Tbf that's a new-ish principle. 2003 was Windows XP era and the early days of Metasploit. I.e. Microsoft and all the other companies were still figuring out this internet thing, while most computers were riddled with unpatched vulnerabilities. There was no such thing as zero day back then, because you could use many exploits years later.

But Windows Update was definitely already a thing back then, so I don’t think this “Microsoft was still figuring out this Internet thing” holds.

Software was updated all the time, and it’s much more difficult to do that with locks.

> But Windows Update was definitely already a thing back then, so I don’t think this “Microsoft was still figuring out this Internet thing” holds.

They had update mechanisms sure. But it was very much upto you to run. When XP came out most people used dial-up (at least in the UK), after 2002 ADSL internet started to become ubiquitous and computers were on the internet for longer periods.

They had to start baking security into every aspect of the OS. It was one of the reasons Vista came out several years later than planned. They had to pull people from Vista development and move them onto Windows XP SP2.

One of the reasons Vista was such a reviled OS is because the UAC controls broke lots of piece of software which ran under XP, 2000 and 98.

> Software was updated all the time, and it’s much more difficult to do that with locks.

YIt wasn't unusual to run un-patched software that come from a disc for years. You had to manually download patches and run them yourself. A software update / next version could take like 30 minutes or so on 56k dialup to download. If you didn't need to download a patch, you probably didn't.

It was a thing, but it was also a thing to have it disabled or simply not working. XP was famous for its hackability. And web frameworks were also far from what you see today with auto updates. It's hard to describe to people who were not involved how crazy ITsec was back then. It felt like the wild west compared to today. Literally every other DB had a critical unpatched vulnerability. Thankfully Shodan did not exist yet, so the barrier to entry was high for people without a particular skillset (which was also much harder to learn back then). But MSF pushed security awareness pretty hard once people realized how easy it can be if you just collect a bunch of scripts for common exploits in a simple framework that everyone can learn.
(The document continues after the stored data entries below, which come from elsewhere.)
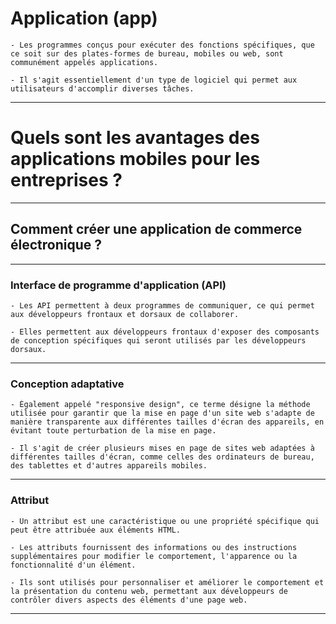 # **Application (app)**

    - Les programmes conçus pour exécuter des fonctions spécifiques, que ce soit sur des plates-formes de bureau, mobiles ou web, sont communément appelés applications. 
    
    - Il s'agit essentiellement d'un type de logiciel qui permet aux utilisateurs d'accomplir diverses tâches.
---

# **Quels sont les avantages des applications mobiles pour les entreprises ?**
---

## **Comment créer une application de commerce électronique ?**
---
   
### **Interface de programme d'application (API)**

    - Les API permettent à deux programmes de communiquer, ce qui permet aux développeurs frontaux et dorsaux de collaborer. 
    
    - Elles permettent aux développeurs frontaux d'exposer des composants de conception spécifiques qui seront utilisés par les développeurs dorsaux.
---

### **Conception adaptative**

    - Également appelé "responsive design", ce terme désigne la méthode utilisée pour garantir que la mise en page d'un site web s'adapte de manière transparente aux différentes tailles d'écran des appareils, en évitant toute perturbation de la mise en page. 
    
    - Il s'agit de créer plusieurs mises en page de sites web adaptées à différentes tailles d'écran, comme celles des ordinateurs de bureau, des tablettes et d'autres appareils mobiles.
---

### **Attribut**

    - Un attribut est une caractéristique ou une propriété spécifique qui peut être attribuée aux éléments HTML. 
    
    - Les attributs fournissent des informations ou des instructions supplémentaires pour modifier le comportement, l'apparence ou la fonctionnalité d'un élément. 
    
    - Ils sont utilisés pour personnaliser et améliorer le comportement et la présentation du contenu web, permettant aux développeurs de contrôler divers aspects des éléments d'une page web.
---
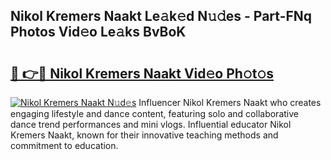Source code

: ## Nikol Kremers Naakt Le𝚊k𝚎d N𝚞𝚍es - Part-FNq Photos Vid𝚎o Le𝚊ks BvBoK

# <h2><a href="http://fb93kw.evod.top/?m=Nikol+Kremers+Naakt">🔗 👉🔴 Nikol Kremers Naakt Vid𝚎o Ph𝚘t𝚘s</a></h2>

[![Nikol Kremers Naakt N𝚞d𝚎s](https://i.imgur.com/8V9OHl7.gif)](http://fb93kw.evod.top/?m=Nikol+Kremers+Naakt)
Influencer Nikol Kremers Naakt who creates engaging lifestyle and dance content, featuring solo and collaborative dance trend performances and mini vlogs. Influential educator Nikol Kremers Naakt, known for their innovative teaching methods and commitment to education. 
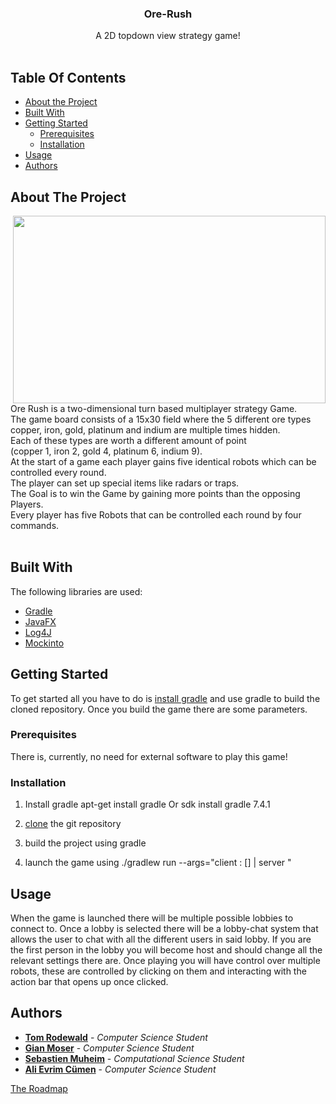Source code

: <h3 align="center">Ore-Rush</h3>

  <p align="center">
    A 2D topdown view strategy game!
    <br/>
    <br/>



## Table Of Contents

* [About the Project](#about-the-project)
* [Built With](#built-with)
* [Getting Started](#getting-started)
    * [Prerequisites](#prerequisites)
    * [Installation](#installation)
* [Usage](#usage)
* [Authors](#authors)

## About The Project
  <img src="https://cdn.discordapp.com/attachments/948535467429752919/976496466107441212/Screenshot_from_2022-05-18_16-47-58.png" width ="500"  height="300" align="right">

<br/>
<br/>
Ore Rush is a two-dimensional turn based multiplayer strategy Game.
<br/>
The game board consists of a 15x30 field where the 5 different ore types
<br/>
copper, iron, gold, platinum and indium are multiple times hidden.
<br/>
Each of these types are worth a different amount of point
<br/>
(copper 1, iron 2, gold 4, platinum 6, indium 9).
<br>
At the start of a game each player gains five identical robots which can be controlled every round.
<br/>
The player can set up special items like radars or traps.
<br/>
The Goal is to win the Game by gaining more points than the opposing Players.
<br/>
Every player has five Robots that can be controlled each round by four commands.

<br/>
<br/>

## Built With

The following libraries are used:

* [Gradle](https://gradle.org/)
* [JavaFX](https://openjfx.io/)
* [Log4J](https://logging.apache.org/log4j/2.x/)
* [Mockinto](https://site.mockito.org/)

## Getting Started

To get started all you have to do is [install gradle](https://gradle.org/) and use gradle to build the cloned repository.
Once you build the game there are some parameters.

### Prerequisites

There is, currently, no need for external software to play this game!

### Installation

1. Install gradle apt-get install gradle Or sdk install gradle 7.4.1

2. [clone](https://git.scicore.unibas.ch/cs108-fs22/Gruppe-12.git) the git repository

3. build the project using gradle

4. launch the game using ./gradlew run --args="client <hostAddress>:<port> [<username>] | server <port>"


## Usage

When the game is launched there will be multiple possible lobbies to connect to. Once a lobby is selected there will be a lobby-chat system that allows the user to chat with all the different users in said lobby. If you are the first person in the lobby you will become host and should change all the relevant settings there are.
Once playing you will have control over multiple robots, these are controlled by clicking on them and interacting with the action bar that opens up once clicked.


## Authors

* [**Tom Rodewald**](https://git.scicore.unibas.ch/tom.rodewald)  - *Computer Science Student*
* [**Gian Moser**](https://git.scicore.unibas.ch/gian.moser)  - *Computer Science Student*
* [**Sebastien Muheim**](https://git.scicore.unibas.ch/gian.moser) - *Computational Science Student*
* [**Ali Evrim Cümen**](https://git.scicore.unibas.ch/ali.cuemen) - *Computer Science Student*


[The Roadmap](https://git.scicore.unibas.ch/cs108-fs22/Gruppe-12/-/blob/master/documents/gantchart.pdf)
Oh, the bugtraq era, when any grade schooler could download a 0day POC and force remote reboot his classmates' laptops. (I'm told)

Grade schoolers didn’t exactly have laptops in the 00s.

Thanks to the largess of a media company (read: school admin golfed with the right people), we had them issued ~97.

A lot of kids learned about cybersecurity and emulator config (and Harvest Moon) because of it, so net win?

Totally true. Also consider that although software can theoretically or technically be patched, sometimes patches just don't exist... the amount of unmaintained but yet useful software is just huge.